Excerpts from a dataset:
Content starts
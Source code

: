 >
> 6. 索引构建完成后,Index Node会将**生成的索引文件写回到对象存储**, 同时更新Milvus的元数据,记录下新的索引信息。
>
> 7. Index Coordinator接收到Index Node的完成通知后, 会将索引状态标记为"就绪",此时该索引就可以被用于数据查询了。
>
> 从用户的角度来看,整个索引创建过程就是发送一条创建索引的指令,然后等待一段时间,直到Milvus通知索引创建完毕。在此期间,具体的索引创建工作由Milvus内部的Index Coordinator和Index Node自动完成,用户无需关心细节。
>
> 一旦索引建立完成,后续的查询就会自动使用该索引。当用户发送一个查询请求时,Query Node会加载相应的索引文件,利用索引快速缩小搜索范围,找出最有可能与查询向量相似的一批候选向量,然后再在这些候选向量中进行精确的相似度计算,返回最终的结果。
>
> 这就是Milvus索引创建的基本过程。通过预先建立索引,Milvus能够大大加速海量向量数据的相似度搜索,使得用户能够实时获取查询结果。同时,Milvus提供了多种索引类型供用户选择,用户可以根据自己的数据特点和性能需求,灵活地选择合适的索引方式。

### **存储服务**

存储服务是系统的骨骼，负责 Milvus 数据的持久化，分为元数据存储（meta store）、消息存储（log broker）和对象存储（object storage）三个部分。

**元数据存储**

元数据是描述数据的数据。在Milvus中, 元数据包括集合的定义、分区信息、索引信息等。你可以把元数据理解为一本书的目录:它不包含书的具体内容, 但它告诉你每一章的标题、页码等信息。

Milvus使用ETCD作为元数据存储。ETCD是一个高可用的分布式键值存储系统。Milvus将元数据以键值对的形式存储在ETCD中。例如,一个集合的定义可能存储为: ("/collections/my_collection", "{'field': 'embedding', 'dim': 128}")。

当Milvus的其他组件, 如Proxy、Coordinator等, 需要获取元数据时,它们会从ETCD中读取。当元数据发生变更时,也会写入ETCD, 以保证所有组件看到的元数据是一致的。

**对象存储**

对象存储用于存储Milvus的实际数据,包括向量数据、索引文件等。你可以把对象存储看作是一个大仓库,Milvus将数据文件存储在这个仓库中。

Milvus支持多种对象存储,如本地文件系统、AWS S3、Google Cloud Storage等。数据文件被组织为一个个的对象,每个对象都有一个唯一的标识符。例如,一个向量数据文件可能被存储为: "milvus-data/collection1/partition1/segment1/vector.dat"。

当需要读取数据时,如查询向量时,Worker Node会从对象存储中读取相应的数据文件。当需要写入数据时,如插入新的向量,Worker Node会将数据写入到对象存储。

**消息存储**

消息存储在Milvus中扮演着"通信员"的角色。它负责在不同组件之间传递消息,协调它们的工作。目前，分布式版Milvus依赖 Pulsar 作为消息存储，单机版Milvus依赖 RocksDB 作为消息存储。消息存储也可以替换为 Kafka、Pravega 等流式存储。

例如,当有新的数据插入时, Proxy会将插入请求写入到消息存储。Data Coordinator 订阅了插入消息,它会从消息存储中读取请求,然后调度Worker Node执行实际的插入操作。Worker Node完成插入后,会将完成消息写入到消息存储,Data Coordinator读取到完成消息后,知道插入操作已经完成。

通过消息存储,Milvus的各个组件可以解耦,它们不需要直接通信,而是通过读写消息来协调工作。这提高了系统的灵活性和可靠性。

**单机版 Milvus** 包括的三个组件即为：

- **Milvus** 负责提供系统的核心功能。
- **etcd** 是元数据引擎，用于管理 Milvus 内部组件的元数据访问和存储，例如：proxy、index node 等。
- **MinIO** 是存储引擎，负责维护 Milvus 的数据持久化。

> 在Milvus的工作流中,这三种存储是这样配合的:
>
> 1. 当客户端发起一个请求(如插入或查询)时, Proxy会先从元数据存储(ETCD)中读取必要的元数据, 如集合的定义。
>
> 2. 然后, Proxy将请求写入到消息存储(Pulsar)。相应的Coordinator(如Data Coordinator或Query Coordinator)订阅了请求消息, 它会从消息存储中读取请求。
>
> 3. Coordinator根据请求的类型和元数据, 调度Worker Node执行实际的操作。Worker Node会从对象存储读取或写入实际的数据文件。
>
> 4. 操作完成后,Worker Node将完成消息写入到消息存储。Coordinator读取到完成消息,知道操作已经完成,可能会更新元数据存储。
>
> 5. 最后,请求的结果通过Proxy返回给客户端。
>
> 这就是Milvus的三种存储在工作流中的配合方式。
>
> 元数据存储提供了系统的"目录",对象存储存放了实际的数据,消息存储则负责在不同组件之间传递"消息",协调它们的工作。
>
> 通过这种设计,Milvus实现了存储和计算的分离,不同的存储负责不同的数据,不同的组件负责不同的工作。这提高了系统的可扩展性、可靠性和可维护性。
Content ends
• THE PROBLEM
Output exactly, and only, the lines running from the one that contains "Coordinator或Query Coordinator)订阅了请求消息, 它会从消息存储中读取请求。" through the last line of the entries above.

• TASK RESPONSE
> 2. 然后, Proxy将请求写入到消息存储(Pulsar)。相应的Coordinator(如Data Coordinator或Query Coordinator)订阅了请求消息, 它会从消息存储中读取请求。
>
> 3. Coordinator根据请求的类型和元数据, 调度Worker Node执行实际的操作。Worker Node会从对象存储读取或写入实际的数据文件。
>
> 4. 操作完成后,Worker Node将完成消息写入到消息存储。Coordinator读取到完成消息,知道操作已经完成,可能会更新元数据存储。
>
> 5. 最后,请求的结果通过Proxy返回给客户端。
>
> 这就是Milvus的三种存储在工作流中的配合方式。
>
> 元数据存储提供了系统的"目录",对象存储存放了实际的数据,消息存储则负责在不同组件之间传递"消息",协调它们的工作。
>
> 通过这种设计,Milvus实现了存储和计算的分离,不同的存储负责不同的数据,不同的组件负责不同的工作。这提高了系统的可扩展性、可靠性和可维护性。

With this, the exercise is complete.